High Court dismisses negligence action over KC’s drafting of claim


Rajah: KC made a judgement call

The High Court has granted summary judgment to a KC accused of negligence in the way he drafted the particulars of claim (PoC) against a law firm and a firm of property agents.

Mr Justice Rajah said the choice made by Benjamin Pilling KC in where the PoC focused was “plainly a judgement call and the course taken by Mr Pilling was one which many barristers would have chosen”.

The underlying negligence claim was brought by property investment company Powis Street Estates (No3) Ltd against central London law firm Wallace and property agents Cradick Retail over the sale of some properties in south London.

One of the terms agreed with the buyer concerned overage, which did not specify any time limit.

However, the contract drafted by Wallace limited the overage period of five years but not contain any provision requiring reasonable (or any) endeavours to be used to build out the development and sell the residential units within the overage period or a reasonable time.

The sales eventually took place after the five years were up, denying Powis £4.8m in overage payments.

Powis instructed the London office of US law firm Winston & Strawn and Mr Pilling to consider a negligence claim.

The claim was issued in August 2017. The case, as pleaded by Mr Pilling, was that Wallace had acted without instructions from Powis in including the time limit in the overage clause.

In November 2018, Winston & Strawn was replaced by Forsters. The new solicitor for Powis, Jonathan Ross – who, now at Keystone Law, still acts for Powis – told Mr Pilling that he was concerned they had not focused on the right claims.

His view was that Wallace’s real failure was to not include any obligation on the developer to carry out the works and use reasonable endeavours to complete sales within the five-year period.

Rajah J recounted: “At some point after that email, however, Powis instructed new leading counsel, Mr David Halpern KC. Privilege has not been waived in relation to the instructions given to and advice received from Mr Halpern, but in any event on 25 July 2019 Powis applied to amend the underlying PoC.”

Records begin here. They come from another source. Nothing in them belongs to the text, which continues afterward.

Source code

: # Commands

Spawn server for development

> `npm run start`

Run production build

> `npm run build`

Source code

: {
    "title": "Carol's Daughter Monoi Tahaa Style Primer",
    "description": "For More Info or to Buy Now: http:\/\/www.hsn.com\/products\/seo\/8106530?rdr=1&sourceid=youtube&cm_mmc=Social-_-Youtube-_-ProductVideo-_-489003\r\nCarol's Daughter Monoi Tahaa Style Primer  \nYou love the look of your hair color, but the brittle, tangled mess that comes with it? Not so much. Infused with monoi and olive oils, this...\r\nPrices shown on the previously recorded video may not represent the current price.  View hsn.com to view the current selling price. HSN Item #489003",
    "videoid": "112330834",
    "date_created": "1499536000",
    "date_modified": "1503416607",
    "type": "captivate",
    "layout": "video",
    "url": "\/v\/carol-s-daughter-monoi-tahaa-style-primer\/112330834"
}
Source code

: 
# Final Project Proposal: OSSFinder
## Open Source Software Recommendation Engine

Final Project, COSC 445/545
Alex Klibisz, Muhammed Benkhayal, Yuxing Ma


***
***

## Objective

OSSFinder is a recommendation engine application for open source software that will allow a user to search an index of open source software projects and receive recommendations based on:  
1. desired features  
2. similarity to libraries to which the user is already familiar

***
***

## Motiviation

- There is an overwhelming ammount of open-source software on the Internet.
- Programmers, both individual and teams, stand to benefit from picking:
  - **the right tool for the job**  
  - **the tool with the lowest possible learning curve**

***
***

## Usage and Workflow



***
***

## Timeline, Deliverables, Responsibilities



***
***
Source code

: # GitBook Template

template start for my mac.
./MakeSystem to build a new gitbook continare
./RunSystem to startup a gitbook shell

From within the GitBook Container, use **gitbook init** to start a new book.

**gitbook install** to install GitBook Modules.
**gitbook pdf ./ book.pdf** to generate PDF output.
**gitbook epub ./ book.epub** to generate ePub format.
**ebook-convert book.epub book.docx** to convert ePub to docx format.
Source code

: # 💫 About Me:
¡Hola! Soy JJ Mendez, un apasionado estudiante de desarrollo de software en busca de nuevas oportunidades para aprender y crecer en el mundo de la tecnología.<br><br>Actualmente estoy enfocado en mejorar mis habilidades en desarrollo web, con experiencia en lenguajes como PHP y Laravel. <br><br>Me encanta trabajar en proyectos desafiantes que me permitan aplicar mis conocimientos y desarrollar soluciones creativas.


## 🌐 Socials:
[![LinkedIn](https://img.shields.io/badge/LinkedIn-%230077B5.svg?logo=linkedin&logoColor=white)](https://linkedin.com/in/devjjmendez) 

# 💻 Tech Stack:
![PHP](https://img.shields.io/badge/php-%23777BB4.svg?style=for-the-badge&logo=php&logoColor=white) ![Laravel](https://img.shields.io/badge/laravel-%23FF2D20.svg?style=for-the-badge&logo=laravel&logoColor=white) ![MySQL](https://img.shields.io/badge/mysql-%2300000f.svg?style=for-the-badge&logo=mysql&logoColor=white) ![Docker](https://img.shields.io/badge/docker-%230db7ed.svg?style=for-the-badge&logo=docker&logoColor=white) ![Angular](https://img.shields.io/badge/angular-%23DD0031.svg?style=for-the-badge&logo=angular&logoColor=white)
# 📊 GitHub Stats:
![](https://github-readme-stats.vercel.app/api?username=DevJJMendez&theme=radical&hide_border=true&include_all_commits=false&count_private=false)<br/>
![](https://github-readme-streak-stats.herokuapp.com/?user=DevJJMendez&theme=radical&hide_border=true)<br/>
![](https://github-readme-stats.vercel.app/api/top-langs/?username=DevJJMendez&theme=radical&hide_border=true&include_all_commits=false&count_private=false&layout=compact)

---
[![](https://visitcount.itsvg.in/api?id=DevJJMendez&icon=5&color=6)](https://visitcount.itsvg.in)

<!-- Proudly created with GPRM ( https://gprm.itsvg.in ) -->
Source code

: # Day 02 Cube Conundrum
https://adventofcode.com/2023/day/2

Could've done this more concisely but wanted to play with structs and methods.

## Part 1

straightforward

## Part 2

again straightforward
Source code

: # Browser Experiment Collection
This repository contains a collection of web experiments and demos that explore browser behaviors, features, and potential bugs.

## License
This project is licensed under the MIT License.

Some, but not all, were granted and Powis argued that the amendments not allowed were the claims which Mr Pilling negligently failed to plead.

In April 2023, Powis settled the underlying claims, with Wallace paying £1.05m and Cradick £740,000 in addition to an earlier payment of £125,000.

Powis alleged that, if the claims pleaded by Mr Halpern had been in the original draft of the PoC, Cradick would have settled for at least £3.6m, together with a further £565,000 in its costs of the underlying claim.

It argued that any competent barrister would have realised that Powis must have given instructions to Wallace on the overage period.

The judge did not agree. At the time Mr Pilling drafted the PoC, Powis’ instructions, as well as its belief as verified by the statement of truth on the PoC, were that it had not authorised the inclusion of the overage period; Winston & Strawn’s analysis backed this up.

“There was ample material upon which a competent barrister could conclude that there was a good prospect of establishing at trial that Powis had not given instructions for the overage period and indeed Powis’ replacement legal team, including leading counsel, continued to maintain that case to a successful settlement.

“There is no realistic prospect of establishing that all other competent barristers of Mr Pilling’s seniority and experience would have concluded that, contrary to their instructions, Powis must have given instructions to Wallace via Cradick.

“It is likely that the reverse is true – that no competent barrister of Mr Pilling’s seniority and experience would have concluded that, contrary to their instructions, Powis must have given instructions to Wallace via Cradick – but Mr Pilling does not need to meet that threshold.”

Further, Mr Pilling was “clearly alive” to the potential claims against Wallace and Cradick relating to the failure to include a best endeavours clause, as they were included in the PoC. It was possible to include a concurrent claim against Cradick along the lines of that later made.

“Whether to plead such a concurrent case arises regularly in cases, and requires an exercise of judgment,” Rajah J said, observing that Mr Pilling had to weigh up a host of “strategic issues”.

“This is plainly a judgement call and the course taken by Mr Pilling was one which many barristers would have chosen. There is no realistic prospect of showing that no other competent barrister of his seniority and experience would have made a similar decision.”

Powis is also suing Winston & Strawn, which did not seek summary judgment.